Gedränge vor der Bilderwand

Am vergangenen Sonntag feierte die ganze Gemeinde mit ihrem Pfarrer, Monsignore Hermann Heil, und vielen Gästen einen festlichen Gottesdienst zum jährlich stattfindenden Pfarrfest und zum 50-jährigen Bestehen. Dieser wurde mitgetragen vom Chor der Muttergemeinde St. Albertus in Gießen. In seiner Predigt spannte der Geistliche einen Bogen von der Vergangenheit bis in die Gegenwart und betonte, dass dieses Fest in der lebendigen Gemeinde ein großes Geschenk sei. Nach der Vertreibung, so der Pfarrer, dachten viele, dass sie wieder zurück kämen in ihre alte Heimat. Doch dann sind sie geblieben und haben in der Gemeinde Maria Frieden eine neue Heimat gefunden.

Nach dem Gottesdienst wurde die Gemeinde zu einem Sektempfang in die Gesellschaftsräume der Kirche eingeladen. Prof. Wolfgang Jitschin, Vorsitzender des Pfarrgemeinderates von Maria Frieden, ging in einer kleinen Chronik und vielen interessanten Einzelheiten nochmals auf die Historie der Gemeinde ein.
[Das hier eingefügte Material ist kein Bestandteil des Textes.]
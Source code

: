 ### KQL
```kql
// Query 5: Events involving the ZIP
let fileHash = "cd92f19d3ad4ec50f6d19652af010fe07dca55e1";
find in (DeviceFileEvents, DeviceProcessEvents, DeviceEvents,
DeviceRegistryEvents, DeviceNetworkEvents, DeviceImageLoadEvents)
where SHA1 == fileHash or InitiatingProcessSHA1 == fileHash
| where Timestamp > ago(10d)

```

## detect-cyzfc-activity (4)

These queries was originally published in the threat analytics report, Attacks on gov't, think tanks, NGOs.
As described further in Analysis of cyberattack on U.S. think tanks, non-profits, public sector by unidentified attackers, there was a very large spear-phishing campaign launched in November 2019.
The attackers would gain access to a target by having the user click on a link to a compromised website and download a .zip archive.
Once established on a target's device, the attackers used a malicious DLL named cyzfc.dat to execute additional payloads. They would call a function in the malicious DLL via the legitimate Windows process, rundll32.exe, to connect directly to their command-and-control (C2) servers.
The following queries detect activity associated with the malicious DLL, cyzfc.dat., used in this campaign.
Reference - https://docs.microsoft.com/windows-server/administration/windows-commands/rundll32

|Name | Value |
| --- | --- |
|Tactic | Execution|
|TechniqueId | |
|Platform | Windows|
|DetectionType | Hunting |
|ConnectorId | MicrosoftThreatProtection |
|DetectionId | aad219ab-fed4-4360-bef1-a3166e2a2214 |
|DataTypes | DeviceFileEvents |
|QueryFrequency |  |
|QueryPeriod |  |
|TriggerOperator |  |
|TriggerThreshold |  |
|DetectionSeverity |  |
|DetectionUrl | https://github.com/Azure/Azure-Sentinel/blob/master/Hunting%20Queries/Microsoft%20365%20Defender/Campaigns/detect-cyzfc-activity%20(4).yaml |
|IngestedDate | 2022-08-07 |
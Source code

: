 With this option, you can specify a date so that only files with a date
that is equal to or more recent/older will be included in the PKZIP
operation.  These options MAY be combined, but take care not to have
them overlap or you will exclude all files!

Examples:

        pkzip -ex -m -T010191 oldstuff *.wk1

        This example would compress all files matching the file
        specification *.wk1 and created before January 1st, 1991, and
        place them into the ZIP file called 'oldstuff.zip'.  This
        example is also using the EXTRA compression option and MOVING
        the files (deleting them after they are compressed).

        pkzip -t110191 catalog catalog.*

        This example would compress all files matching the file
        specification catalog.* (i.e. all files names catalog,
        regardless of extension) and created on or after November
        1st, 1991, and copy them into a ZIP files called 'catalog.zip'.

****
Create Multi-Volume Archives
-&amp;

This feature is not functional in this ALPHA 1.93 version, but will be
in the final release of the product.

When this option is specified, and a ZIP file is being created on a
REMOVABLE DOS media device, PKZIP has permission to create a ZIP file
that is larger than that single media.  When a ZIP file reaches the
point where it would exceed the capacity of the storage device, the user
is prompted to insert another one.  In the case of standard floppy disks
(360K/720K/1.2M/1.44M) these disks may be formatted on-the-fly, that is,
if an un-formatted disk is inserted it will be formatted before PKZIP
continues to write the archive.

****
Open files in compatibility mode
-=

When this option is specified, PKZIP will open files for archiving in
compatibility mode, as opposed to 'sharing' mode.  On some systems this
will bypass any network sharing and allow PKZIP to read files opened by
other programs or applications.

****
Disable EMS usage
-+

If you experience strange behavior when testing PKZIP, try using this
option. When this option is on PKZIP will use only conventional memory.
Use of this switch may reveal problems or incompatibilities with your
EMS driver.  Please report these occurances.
Sehr zum Gelingen beigetragen hat Gerda Weiss, seit 1973 die unermüdliche Chronistin der Gemeinde, und ihr Ehemann Lothar Weiss. Vor der sehenswerten Bilderwand drängten sich die Gäste geradezu, fanden sie sich doch darauf wieder und staunten über die vielen Fotos und Unterlagen aus den vergangenen 50 Jahren.

Wie in jedem Jahr nach dem Pfarrfest kamen um 13.30 Uhr dann viele Gläubige wieder ins Gotteshaus und feierten mit Kaplan Johannes Busch eine andächtige Maiandacht, die einen würdigen Abschluss der Festlichkeiten bot.